=== DATA EXCERPTS ===
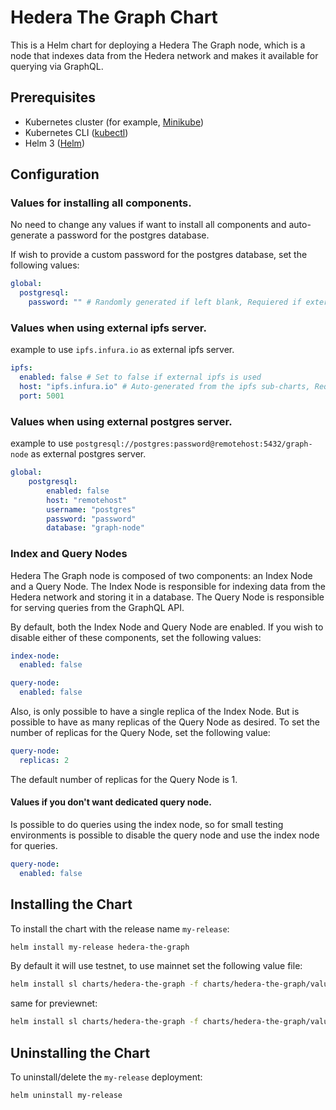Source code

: 
# Hedera The Graph Chart

This is a Helm chart for deploying a Hedera The Graph node, which is a node that indexes data from the Hedera network and makes it available for querying via GraphQL.

## Prerequisites

- Kubernetes cluster (for example, [Minikube](https://minikube.sigs.k8s.io/docs/))
- Kubernetes CLI ([kubectl](https://kubernetes.io/docs/tasks/tools/))
- Helm 3 ([Helm](https://helm.sh/docs/intro/install/))

## Configuration

### Values for installing all components.

No need to change any values if want to install all components and auto-generate a password for the postgres database.

If wish to provide a custom password for the postgres database, set the following values:

```yaml
global:
  postgresql:    
    password: "" # Randomly generated if left blank, Requiered if external postgresql is used

```

### Values when using external ipfs server.

example to use `ipfs.infura.io` as external ipfs server.

```yaml
ipfs:
  enabled: false # Set to false if external ipfs is used
  host: "ipfs.infura.io" # Auto-generated from the ipfs sub-charts, Requiered if external ipfs is used
  port: 5001
```

### Values when using external postgres server.

example to use `postgresql://postgres:password@remotehost:5432/graph-node` as external postgres server.

```yaml
global:
    postgresql:
        enabled: false 
        host: "remotehost"
        username: "postgres"
        password: "password"
        database: "graph-node"
```


### Index and Query Nodes

Hedera The Graph node is composed of two components: an Index Node and a Query Node. The Index Node is responsible for indexing data from the Hedera network and storing it in a database. The Query Node is responsible for serving queries from the GraphQL API.

By default, both the Index Node and Query Node are enabled. If you wish to disable either of these components, set the following values:

```yaml
index-node:
  enabled: false

query-node:
  enabled: false
```

Also, is only possible to have a single replica of the Index Node. But is possible to have as many replicas of the Query Node as desired. To set the number of replicas for the Query Node, set the following value:

```yaml
query-node:
  replicas: 2
```

The default number of replicas for the Query Node is 1.

#### Values if you don't want dedicated query node.
Is possible to do queries using the index node, so for small testing environments is possible to disable the query node and use the index node for queries.

  ```yaml
  query-node:
    enabled: false
  ```


## Installing the Chart

To install the chart with the release name `my-release`:

```bash
helm install my-release hedera-the-graph 
```

By default it will use testnet, to use mainnet set the following value file:

```bash
helm install sl charts/hedera-the-graph -f charts/hedera-the-graph/values-overrides/values-mainnet.yaml  
```

same for previewnet:

```bash
helm install sl charts/hedera-the-graph -f charts/hedera-the-graph/values-overrides/values-previewnet.yaml  
```

## Uninstalling the Chart

To uninstall/delete the `my-release` deployment:

```bash
helm uninstall my-release
```
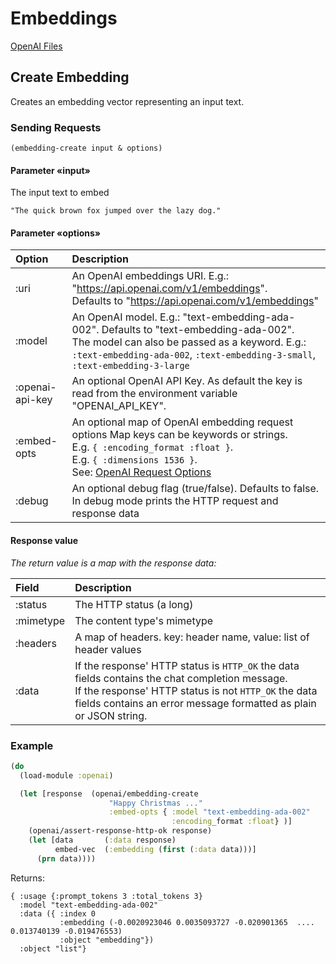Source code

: # Embeddings

[OpenAI Files](https://platform.openai.com/docs/api-reference/embeddings)

## Create Embedding

Creates an embedding vector representing an input text.

### Sending Requests

`(embedding-create input & options)`

#### Parameter «input»

The input text to embed

```
"The quick brown fox jumped over the lazy dog."
```


#### Parameter «options»

| Option            | Description |
| :---              | :---        |
| :uri              | An OpenAI embeddings URI. E.g.: "https://api.openai.com/v1/embeddings". <br>Defaults  to "https://api.openai.com/v1/embeddings" |
| :model            | An OpenAI model. E.g.: "text-embedding-ada-002". Defaults to "text-embedding-ada-002". <br>The model can also be passed as a keyword. E.g.: `:text-embedding-ada-002`, `:text-embedding-3-small`, `:text-embedding-3-large`  |
| :openai-api-key   | An optional OpenAI API Key. As default the key is read from the environment variable "OPENAI_API_KEY". |
| :embed-opts       | An optional map of OpenAI embedding request options Map keys can be keywords or strings. <br>E.g. `{ :encoding_format :float }`. <br>E.g. `{ :dimensions 1536 }`. <br>See: [OpenAI Request Options](https://platform.openai.com/docs/api-reference/embeddings/create) |
| :debug            | An optional debug flag (true/false). Defaults  to false.<br>In debug mode prints the HTTP request and response data |
 
 
#### Response value

*The return value is a map with the response data:*

| Field      | Description |
| :---       | :---        |
| :status    | The HTTP status (a long)         |
| :mimetype  | The content type's mimetype      |
| :headers   | A map of headers. key: header name, value: list of header values |
| :data      | If the response' HTTP status is `HTTP_OK` the data fields contains the chat completion message.<br> If the response' HTTP status is not `HTTP_OK` the data fields contains an error message formatted as plain or JSON string. |


### Example

```clojure
(do
  (load-module :openai)

  (let [response  (openai/embedding-create 
                      "Happy Christmas ..."
                      :embed-opts { :model "text-embedding-ada-002" 
                                    :encoding_format :float} )]
    (openai/assert-response-http-ok response)
    (let [data       (:data response)
          embed-vec  (:embedding (first (:data data)))]
      (prn data))))
```

Returns:

```
{ :usage {:prompt_tokens 3 :total_tokens 3} 
  :model "text-embedding-ada-002" 
  :data ({ :index 0
           :embedding (-0.0020923046 0.0035093727 -0.020901365  ....  0.013740139 -0.019476553) 
           :object "embedding"}) 
  :object "list"}
```


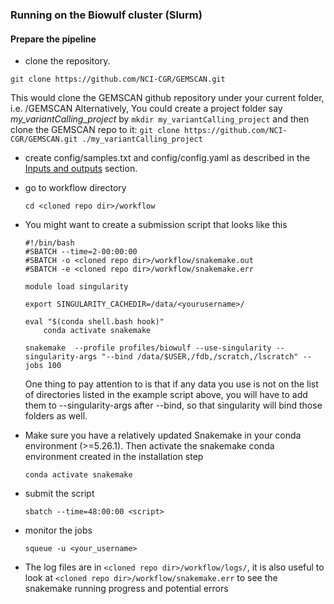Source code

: ### Running on the Biowulf cluster (Slurm)

#### Prepare the pipeline

- clone the repository. 

```git clone https://github.com/NCI-CGR/GEMSCAN.git```

  This would clone the GEMSCAN github repository under your current folder, i.e. <your current dir>/GEMSCAN
  Alternatively, You could create a project folder say _my_variantCalling_project_ by
  ```mkdir my_variantCalling_project```
  and then clone the GEMSCAN repo to it:
  ```git clone https://github.com/NCI-CGR/GEMSCAN.git ./my_variantCalling_project```

- create config/samples.txt and config/config.yaml as described in the [Inputs and outputs](inputs_and_outputs.md) section.

- go to workflow directory

	```cd <cloned repo dir>/workflow```

- You might want to create a submission script that looks like this

	```
  #!/bin/bash
	#SBATCH --time=2-00:00:00
	#SBATCH -o <cloned repo dir>/workflow/snakemake.out
	#SBATCH -e <cloned repo dir>/workflow/snakemake.err
	
	module load singularity
	
	export SINGULARITY_CACHEDIR=/data/<yourusername>/
	
	eval "$(conda shell.bash hook)"
        conda activate snakemake
	
	snakemake  --profile profiles/biowulf --use-singularity --singularity-args "--bind /data/$USER,/fdb,/scratch,/lscratch" --jobs 100
  ```

	One thing to pay attention to is that if any data you use is not on the list of directories listed in the example script above, you will have to add them to --singularity-args after --bind, so that singularity will bind those folders as well.  

- Make sure you have a relatively updated Snakemake in your conda environment (>=5.26.1).  Then activate the snakemake conda environment created in the installation step 

	```conda activate snakemake```

- submit the script 

	```sbatch --time=48:00:00 <script>```

- monitor the jobs

	```squeue -u <your_username>```

- The log files are in ```<cloned repo dir>/workflow/logs/```, it is also useful to look at ```<cloned repo dir>/workflow/snakemake.err``` to see the snakemake running progress and potential errors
===
## EXERCISE INSTRUCTIONS:
Show every line of the data that includes the string "when".

## REPLY:
### Values when using external ipfs server.
### Values when using external postgres server.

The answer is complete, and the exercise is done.